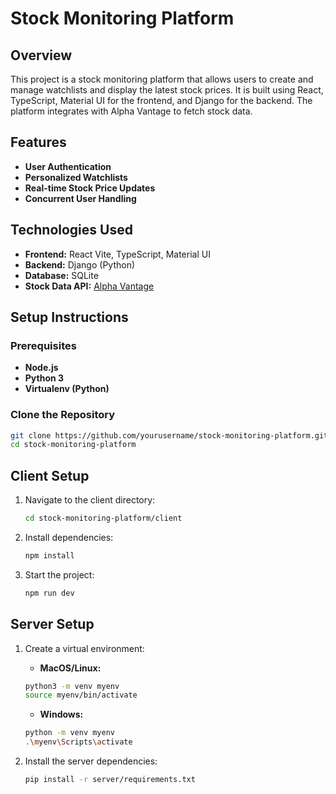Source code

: # Stock Monitoring Platform

## Overview
This project is a stock monitoring platform that allows users to create and manage watchlists and display the latest stock prices. It is built using React, TypeScript, Material UI for the frontend, and Django for the backend. The platform integrates with Alpha Vantage to fetch stock data.

## Features
- **User Authentication**
- **Personalized Watchlists**
- **Real-time Stock Price Updates**
- **Concurrent User Handling**

## Technologies Used
- **Frontend:** React Vite, TypeScript, Material UI
- **Backend:** Django (Python)
- **Database:** SQLite
- **Stock Data API:** [Alpha Vantage](https://www.alphavantage.co)

## Setup Instructions

### Prerequisites
- **Node.js**
- **Python 3**
- **Virtualenv (Python)**

### Clone the Repository
```bash
git clone https://github.com/yourusername/stock-monitoring-platform.git
cd stock-monitoring-platform
```
## Client Setup
1. Navigate to the client directory:
    ```bash
    cd stock-monitoring-platform/client
    ```

2. Install dependencies:
    ```bash
    npm install
    ```

3. Start the project:
    ```bash
    npm run dev
    ```

## Server Setup
1. Create a virtual environment:

    - **MacOS/Linux:**
    ```bash
    python3 -m venv myenv
    source myenv/bin/activate
    ```

    - **Windows:**
    ```bash
    python -m venv myenv
    .\myenv\Scripts\activate
    ```

2. Install the server dependencies:
    ```bash
    pip install -r server/requirements.txt
    ```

++++++

Prompt:
Go line by line through the records and copy those that contain the word "https".

Response:
- **Stock Data API:** [Alpha Vantage](https://www.alphavantage.co)
git clone https://github.com/yourusername/stock-monitoring-platform.git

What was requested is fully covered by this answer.